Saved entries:
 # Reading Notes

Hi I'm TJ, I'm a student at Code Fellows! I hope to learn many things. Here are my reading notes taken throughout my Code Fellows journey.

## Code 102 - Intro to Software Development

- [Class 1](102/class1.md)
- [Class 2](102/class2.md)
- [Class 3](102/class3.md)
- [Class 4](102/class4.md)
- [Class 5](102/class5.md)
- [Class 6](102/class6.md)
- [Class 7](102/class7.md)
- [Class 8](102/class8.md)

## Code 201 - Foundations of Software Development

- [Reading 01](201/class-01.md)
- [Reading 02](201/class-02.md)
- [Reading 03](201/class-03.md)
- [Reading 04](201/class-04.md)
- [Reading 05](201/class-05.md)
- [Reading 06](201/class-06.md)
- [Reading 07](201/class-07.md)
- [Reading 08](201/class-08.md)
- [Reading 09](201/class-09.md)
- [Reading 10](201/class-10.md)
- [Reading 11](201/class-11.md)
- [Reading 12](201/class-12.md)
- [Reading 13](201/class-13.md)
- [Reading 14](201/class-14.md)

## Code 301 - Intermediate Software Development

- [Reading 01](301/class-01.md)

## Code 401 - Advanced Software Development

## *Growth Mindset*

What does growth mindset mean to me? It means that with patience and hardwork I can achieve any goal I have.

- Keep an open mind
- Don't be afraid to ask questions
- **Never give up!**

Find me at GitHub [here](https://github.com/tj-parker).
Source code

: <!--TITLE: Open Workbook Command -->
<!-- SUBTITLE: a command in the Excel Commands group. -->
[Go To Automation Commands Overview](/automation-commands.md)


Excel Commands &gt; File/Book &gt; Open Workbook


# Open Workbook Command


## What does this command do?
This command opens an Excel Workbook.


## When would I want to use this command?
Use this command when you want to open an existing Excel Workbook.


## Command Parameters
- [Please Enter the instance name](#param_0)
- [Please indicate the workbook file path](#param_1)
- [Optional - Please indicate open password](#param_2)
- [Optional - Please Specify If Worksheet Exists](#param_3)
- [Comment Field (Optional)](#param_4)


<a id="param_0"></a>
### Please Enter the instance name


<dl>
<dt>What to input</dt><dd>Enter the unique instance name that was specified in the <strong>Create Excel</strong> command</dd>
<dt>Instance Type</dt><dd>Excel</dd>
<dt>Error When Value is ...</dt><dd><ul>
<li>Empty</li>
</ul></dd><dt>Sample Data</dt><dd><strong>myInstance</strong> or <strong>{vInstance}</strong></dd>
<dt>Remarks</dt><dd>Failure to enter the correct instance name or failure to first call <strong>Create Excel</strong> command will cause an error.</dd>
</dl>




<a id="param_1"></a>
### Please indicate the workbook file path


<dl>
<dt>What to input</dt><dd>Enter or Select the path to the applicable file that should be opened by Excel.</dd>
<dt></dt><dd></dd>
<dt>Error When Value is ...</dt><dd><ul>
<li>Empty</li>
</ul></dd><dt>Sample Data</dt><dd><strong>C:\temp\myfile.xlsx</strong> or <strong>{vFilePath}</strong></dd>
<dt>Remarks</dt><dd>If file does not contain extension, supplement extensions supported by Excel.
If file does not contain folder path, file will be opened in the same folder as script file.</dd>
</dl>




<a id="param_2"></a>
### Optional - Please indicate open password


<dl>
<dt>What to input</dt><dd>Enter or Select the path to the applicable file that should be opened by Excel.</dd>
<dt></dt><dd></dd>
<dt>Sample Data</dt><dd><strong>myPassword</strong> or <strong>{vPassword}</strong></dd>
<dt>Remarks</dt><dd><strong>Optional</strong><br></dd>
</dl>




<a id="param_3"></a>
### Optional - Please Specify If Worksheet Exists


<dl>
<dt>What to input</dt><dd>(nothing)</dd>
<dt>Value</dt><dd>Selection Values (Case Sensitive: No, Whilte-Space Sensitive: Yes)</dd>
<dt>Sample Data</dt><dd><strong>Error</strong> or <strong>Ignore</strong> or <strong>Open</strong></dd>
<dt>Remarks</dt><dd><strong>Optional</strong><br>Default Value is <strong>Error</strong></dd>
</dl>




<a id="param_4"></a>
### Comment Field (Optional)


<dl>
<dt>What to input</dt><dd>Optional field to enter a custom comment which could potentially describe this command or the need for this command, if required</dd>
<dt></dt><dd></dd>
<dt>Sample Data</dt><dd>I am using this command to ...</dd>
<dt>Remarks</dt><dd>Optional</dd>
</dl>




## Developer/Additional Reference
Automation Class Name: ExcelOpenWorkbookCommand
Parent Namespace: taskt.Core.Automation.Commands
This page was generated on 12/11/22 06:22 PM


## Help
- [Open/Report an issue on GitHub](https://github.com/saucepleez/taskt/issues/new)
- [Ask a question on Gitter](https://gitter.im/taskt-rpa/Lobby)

**WHAT YOU WILL DO**
The output should match the records above exactly, line for line.

**ANSWER FOR THE TASK**
 # Reading Notes

Hi I'm TJ, I'm a student at Code Fellows! I hope to learn many things. Here are my reading notes taken throughout my Code Fellows journey.

## Code 102 - Intro to Software Development

- [Class 1](102/class1.md)
- [Class 2](102/class2.md)
- [Class 3](102/class3.md)
- [Class 4](102/class4.md)
- [Class 5](102/class5.md)
- [Class 6](102/class6.md)
- [Class 7](102/class7.md)
- [Class 8](102/class8.md)

## Code 201 - Foundations of Software Development

- [Reading 01](201/class-01.md)
- [Reading 02](201/class-02.md)
- [Reading 03](201/class-03.md)
- [Reading 04](201/class-04.md)
- [Reading 05](201/class-05.md)
- [Reading 06](201/class-06.md)
- [Reading 07](201/class-07.md)
- [Reading 08](201/class-08.md)
- [Reading 09](201/class-09.md)
- [Reading 10](201/class-10.md)
- [Reading 11](201/class-11.md)
- [Reading 12](201/class-12.md)
- [Reading 13](201/class-13.md)
- [Reading 14](201/class-14.md)

## Code 301 - Intermediate Software Development

- [Reading 01](301/class-01.md)

## Code 401 - Advanced Software Development

## *Growth Mindset*

What does growth mindset mean to me? It means that with patience and hardwork I can achieve any goal I have.

- Keep an open mind
- Don't be afraid to ask questions
- **Never give up!**

Find me at GitHub [here](https://github.com/tj-parker).
Source code

: <!--TITLE: Open Workbook Command -->
<!-- SUBTITLE: a command in the Excel Commands group. -->
[Go To Automation Commands Overview](/automation-commands.md)


Excel Commands &gt; File/Book &gt; Open Workbook


# Open Workbook Command


## What does this command do?
This command opens an Excel Workbook.


## When would I want to use this command?
Use this command when you want to open an existing Excel Workbook.


## Command Parameters
- [Please Enter the instance name](#param_0)
- [Please indicate the workbook file path](#param_1)
- [Optional - Please indicate open password](#param_2)
- [Optional - Please Specify If Worksheet Exists](#param_3)
- [Comment Field (Optional)](#param_4)


<a id="param_0"></a>
### Please Enter the instance name


<dl>
<dt>What to input</dt><dd>Enter the unique instance name that was specified in the <strong>Create Excel</strong> command</dd>
<dt>Instance Type</dt><dd>Excel</dd>
<dt>Error When Value is ...</dt><dd><ul>
<li>Empty</li>
</ul></dd><dt>Sample Data</dt><dd><strong>myInstance</strong> or <strong>{vInstance}</strong></dd>
<dt>Remarks</dt><dd>Failure to enter the correct instance name or failure to first call <strong>Create Excel</strong> command will cause an error.</dd>
</dl>




<a id="param_1"></a>
### Please indicate the workbook file path


<dl>
<dt>What to input</dt><dd>Enter or Select the path to the applicable file that should be opened by Excel.</dd>
<dt></dt><dd></dd>
<dt>Error When Value is ...</dt><dd><ul>
<li>Empty</li>
</ul></dd><dt>Sample Data</dt><dd><strong>C:\temp\myfile.xlsx</strong> or <strong>{vFilePath}</strong></dd>
<dt>Remarks</dt><dd>If file does not contain extension, supplement extensions supported by Excel.
If file does not contain folder path, file will be opened in the same folder as script file.</dd>
</dl>




<a id="param_2"></a>
### Optional - Please indicate open password


<dl>
<dt>What to input</dt><dd>Enter or Select the path to the applicable file that should be opened by Excel.</dd>
<dt></dt><dd></dd>
<dt>Sample Data</dt><dd><strong>myPassword</strong> or <strong>{vPassword}</strong></dd>
<dt>Remarks</dt><dd><strong>Optional</strong><br></dd>
</dl>




<a id="param_3"></a>
### Optional - Please Specify If Worksheet Exists


<dl>
<dt>What to input</dt><dd>(nothing)</dd>
<dt>Value</dt><dd>Selection Values (Case Sensitive: No, Whilte-Space Sensitive: Yes)</dd>
<dt>Sample Data</dt><dd><strong>Error</strong> or <strong>Ignore</strong> or <strong>Open</strong></dd>
<dt>Remarks</dt><dd><strong>Optional</strong><br>Default Value is <strong>Error</strong></dd>
</dl>




<a id="param_4"></a>
### Comment Field (Optional)


<dl>
<dt>What to input</dt><dd>Optional field to enter a custom comment which could potentially describe this command or the need for this command, if required</dd>
<dt></dt><dd></dd>
<dt>Sample Data</dt><dd>I am using this command to ...</dd>
<dt>Remarks</dt><dd>Optional</dd>
</dl>




## Developer/Additional Reference
Automation Class Name: ExcelOpenWorkbookCommand
Parent Namespace: taskt.Core.Automation.Commands
This page was generated on 12/11/22 06:22 PM


## Help
- [Open/Report an issue on GitHub](https://github.com/saucepleez/taskt/issues/new)
- [Ask a question on Gitter](https://gitter.im/taskt-rpa/Lobby)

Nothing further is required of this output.